Chuhai vs. Sour: Japanese Alcoholic Drinks
Chuhai (酎ハイ/チュウハイ) and Sour (サワー) are both varieties of alcoholic drinks that are available in Izakaya (居酒屋), a Japanese pub that serves a wide range of dishes and beverages.
They are very similar things; Some Izakaya restaurants call it Chuhai, whereas others call it Sour.
Chuhai vs. Sour: Japanese Alcoholic Beverages
I wondered, how do exactly these alcoholic beverages differ?

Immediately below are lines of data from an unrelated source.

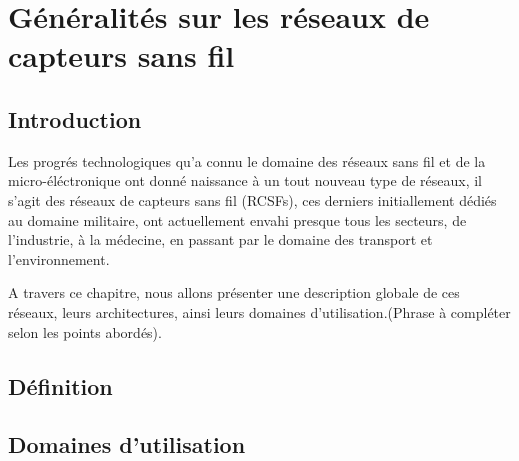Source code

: \chapter{Généralités sur les réseaux de capteurs sans fil}
\section{Introduction}
        Les progrés technologiques qu'a connu le domaine des réseaux sans fil et de la micro-éléctronique ont donné naissance à un tout nouveau type de réseaux, il s'agit des réseaux de capteurs sans fil (RCSFs), ces derniers initiallement dédiés au domaine militaire, ont actuellement envahi presque tous les secteurs,  de l'industrie, à la médecine, en passant par le domaine des transport et l'environnement.
        
        
        A travers ce chapitre, nous allons présenter une description globale de ces réseaux, leurs architectures, ainsi leurs domaines d'utilisation.(Phrase à compléter selon les points abordés).
        

\section{Définition}
\section{Domaines d'utilisation}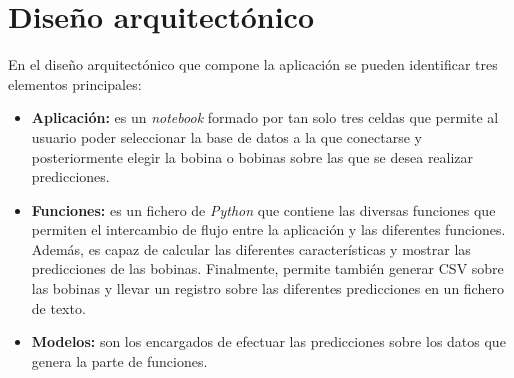 \section{Diseño arquitectónico}
En el diseño arquitectónico que compone la aplicación se pueden identificar tres elementos principales:
\begin{itemize}
    \item \textbf{Aplicación:} es un \emph{notebook} formado por tan solo tres celdas que permite al usuario poder seleccionar la base de datos a la que conectarse y posteriormente elegir la bobina o bobinas sobre las que se desea realizar predicciones.
    \item \textbf{Funciones:} es un fichero de \emph{Python} que contiene las diversas funciones que permiten el intercambio de flujo entre la aplicación y las diferentes funciones. Además, es capaz de calcular las diferentes características y mostrar las predicciones de las bobinas. Finalmente, permite también generar CSV sobre las bobinas y llevar un registro sobre las diferentes predicciones en un fichero de texto.
    \item \textbf{Modelos:} son los encargados de efectuar las predicciones sobre los datos que genera la parte de funciones.
\end{itemize}

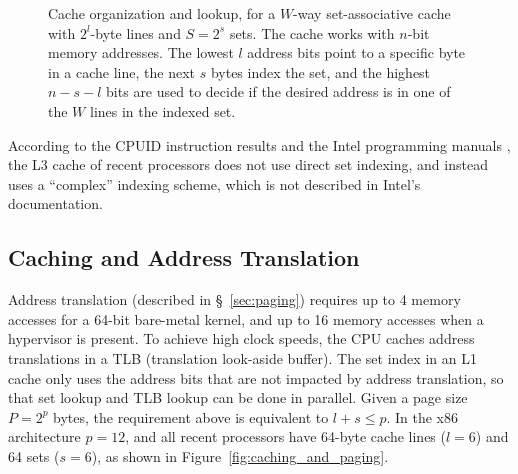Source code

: \begin{figure}[hbt]
  \caption{
    Cache organization and lookup, for a $W$-way set-associative cache with
    $2^{l}$-byte lines and $S = 2^{s}$ sets. The cache works with $n$-bit
    memory addresses. The lowest $l$ address bits point to a specific byte in a
    cache line, the next $s$ bytes index the set, and the highest $n - s - l$
    bits are used to decide if the desired address is in one of the $W$ lines
    in the indexed set.
  }
  \label{fig:cpu_cache}
\end{figure}

According to the CPUID instruction results and the Intel programming manuals
\cite{intel2013manual}, the L3 cache of recent processors does not use direct
set indexing, and instead uses a ``complex'' indexing scheme, which is not
described in Intel's documentation.


\subsection{Caching and Address Translation}

Address translation (described in \S~\ref{sec:paging}) requires up to 4 memory
accesses for a 64-bit bare-metal kernel, and up to 16 memory accesses when a
hypervisor is present. To achieve high clock speeds, the CPU caches address
translations in a TLB (translation look-aside buffer). The set index in an L1
cache only uses the address bits that are not impacted by address translation,
so that set lookup and TLB lookup can be done in parallel. Given a page size
$P = 2^{p}$ bytes, the requirement above is equivalent to $l + s \le p$. In the
x86 architecture $p = 12$, and all recent processors have 64-byte cache lines
($l = 6$) and 64 sets ($s = 6$), as shown in
Figure~\ref{fig:caching_and_paging}.


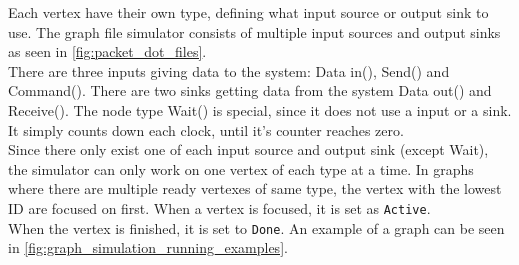 Each vertex have their own type, defining what input source or output sink to
use. The graph file simulator consists of multiple input sources and output sinks
as seen in \autoref{fig:packet_dot_files}.\\
There are three inputs giving data to the system:
Data in(),
Send() and
Command().
There are two sinks getting data from the system
Data out() and
Receive().
The node type Wait() is special, since
it does not use a input or a sink. It simply counts down each clock, until it's
counter reaches zero.\\
Since there only exist one of each input source and output sink (except Wait),
the simulator can only work on one vertex of each type at a time.
In graphs where there are multiple ready vertexes of same type, the vertex with
the lowest ID are focused on first. When a vertex is focused, it is set as
\texttt{Active}.\\
When the vertex is finished, it is set to \texttt{Done}.
An example of a graph can be seen in
\autoref{fig:graph_simulation_running_examples}.


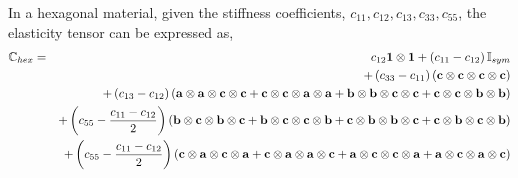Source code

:In a hexagonal material, given the stiffness coefficients,
$c_{11},c_{12},c_{13},c_{33},c_{55}$, the elasticity tensor can
be expressed as,
\begin{eqnarray}
\mathbb{C}_{hex}  &=&                   c_{12}        \mathbf{1}\otimes\mathbf{1}
                + \left( c_{11} - c_{12} \right)\mathbb{I}_{sym}
                                                    \nonumber\\
            & & + \left( c_{33} - c_{11} \right)
                  \left(   \mathbf{c} \otimes \mathbf{c} \otimes \mathbf{c} \otimes \mathbf{c} \right)
                                                    \nonumber\\
            & & + \left( c_{13} - c_{12} \right)
                  \left(   \mathbf{a} \otimes \mathbf{a} \otimes \mathbf{c} \otimes \mathbf{c}
                         + \mathbf{c} \otimes \mathbf{c} \otimes \mathbf{a} \otimes \mathbf{a}
                         + \mathbf{b} \otimes \mathbf{b} \otimes \mathbf{c} \otimes \mathbf{c}
                         + \mathbf{c} \otimes \mathbf{c} \otimes \mathbf{b} \otimes \mathbf{b} \right)
                                                     \nonumber\\
            & & + \left( c_{55} - \frac{c_{11}-c_{12}}{2} \right)
                  \left(   \mathbf{b} \otimes \mathbf{c} \otimes \mathbf{b} \otimes \mathbf{c}
                         + \mathbf{b} \otimes \mathbf{c} \otimes \mathbf{c} \otimes \mathbf{b}
                         + \mathbf{c} \otimes \mathbf{b} \otimes \mathbf{b} \otimes \mathbf{c}
                         + \mathbf{c} \otimes \mathbf{b} \otimes \mathbf{c} \otimes \mathbf{b} \right)
                                                     \nonumber\\
            & & + \left( c_{55} - \frac{c_{11}-c_{12}}{2} \right)
                  \left(   \mathbf{c} \otimes \mathbf{a} \otimes \mathbf{c} \otimes \mathbf{a}
                         + \mathbf{c} \otimes \mathbf{a} \otimes \mathbf{a} \otimes \mathbf{c}
                         + \mathbf{a} \otimes \mathbf{c} \otimes \mathbf{c} \otimes \mathbf{a}
                         + \mathbf{a} \otimes \mathbf{c} \otimes \mathbf{a} \otimes \mathbf{c} \right)
                                                     \nonumber
\end{eqnarray}


\clearpage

So I did some online research about them today.
And here, I will share the result of my research with people who have the same question as I had.
What is Chuhai (チューハイ)?
First, Chuhai is a portmanteau of shochu and highball, but there is no clear definition of this beverage.

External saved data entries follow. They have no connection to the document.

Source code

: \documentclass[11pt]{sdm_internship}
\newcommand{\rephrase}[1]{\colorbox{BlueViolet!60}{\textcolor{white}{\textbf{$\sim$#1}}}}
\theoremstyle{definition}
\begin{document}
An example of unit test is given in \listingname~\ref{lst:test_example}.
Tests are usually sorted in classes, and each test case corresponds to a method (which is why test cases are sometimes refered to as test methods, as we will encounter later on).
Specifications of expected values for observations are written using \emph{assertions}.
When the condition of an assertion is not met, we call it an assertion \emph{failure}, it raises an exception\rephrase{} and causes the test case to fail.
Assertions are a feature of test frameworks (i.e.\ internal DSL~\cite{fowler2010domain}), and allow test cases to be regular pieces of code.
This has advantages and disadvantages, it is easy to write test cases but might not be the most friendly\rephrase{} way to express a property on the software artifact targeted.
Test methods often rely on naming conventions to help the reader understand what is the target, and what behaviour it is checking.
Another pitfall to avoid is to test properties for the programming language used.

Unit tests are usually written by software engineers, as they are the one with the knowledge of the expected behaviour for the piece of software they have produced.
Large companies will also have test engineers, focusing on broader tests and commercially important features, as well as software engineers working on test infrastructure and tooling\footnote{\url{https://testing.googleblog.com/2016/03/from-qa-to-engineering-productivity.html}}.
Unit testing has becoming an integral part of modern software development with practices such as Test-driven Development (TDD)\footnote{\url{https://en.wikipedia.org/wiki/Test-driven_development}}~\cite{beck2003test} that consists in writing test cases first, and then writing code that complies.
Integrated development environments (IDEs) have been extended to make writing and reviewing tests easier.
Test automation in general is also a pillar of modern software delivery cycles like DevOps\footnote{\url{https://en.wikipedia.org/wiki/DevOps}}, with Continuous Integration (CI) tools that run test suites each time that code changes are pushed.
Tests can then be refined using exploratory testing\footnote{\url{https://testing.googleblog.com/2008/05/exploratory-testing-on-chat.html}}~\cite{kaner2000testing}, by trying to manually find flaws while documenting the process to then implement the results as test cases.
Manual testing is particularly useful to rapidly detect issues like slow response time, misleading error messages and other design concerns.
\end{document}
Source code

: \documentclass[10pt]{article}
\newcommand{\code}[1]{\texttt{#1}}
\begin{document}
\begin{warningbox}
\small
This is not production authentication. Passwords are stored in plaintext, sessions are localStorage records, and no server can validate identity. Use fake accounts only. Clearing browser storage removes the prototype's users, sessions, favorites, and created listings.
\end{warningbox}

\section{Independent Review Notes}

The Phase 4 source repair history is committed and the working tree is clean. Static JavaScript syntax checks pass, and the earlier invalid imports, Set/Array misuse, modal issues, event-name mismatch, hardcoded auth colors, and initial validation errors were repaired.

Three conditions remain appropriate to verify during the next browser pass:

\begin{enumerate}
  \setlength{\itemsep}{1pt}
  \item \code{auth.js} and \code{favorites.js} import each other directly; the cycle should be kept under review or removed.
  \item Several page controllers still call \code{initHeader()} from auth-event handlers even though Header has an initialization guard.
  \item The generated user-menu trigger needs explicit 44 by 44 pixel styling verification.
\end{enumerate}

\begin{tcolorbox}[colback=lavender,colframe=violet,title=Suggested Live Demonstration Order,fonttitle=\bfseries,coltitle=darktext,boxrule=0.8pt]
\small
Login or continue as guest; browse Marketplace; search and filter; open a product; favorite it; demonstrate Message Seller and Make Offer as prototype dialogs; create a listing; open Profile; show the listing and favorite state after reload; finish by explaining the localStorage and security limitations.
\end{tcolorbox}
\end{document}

In general, Chuhai refers to a drink made from colorless and unscented spirits, such as shochu and vodka, with fruit juice or the like added, diluted with carbonated water.
But as you may know, in recent years, Chuhai can also be made with non-carbonated soft drinks such as green tea.
What is Sour (サワー)?
The origin of the drink’s name, Sour (サワー), literally comes from the English word sour.
The base of the alcoholic beverage is also a spirit or liquor (mostly shochu), to which sweet stuff (such as sugar) and sour fruit juice (such as citrus and berries) are added.
The cocktail is diluted with soda or sparkling water, and the resulting drink is generally called Sour. (So Lemon Chuhai has another name Lemon Sour.)
But as with Chuhai, the definition of Sour is vague, and it can also be made with non-carbonated drinks such as Calpis.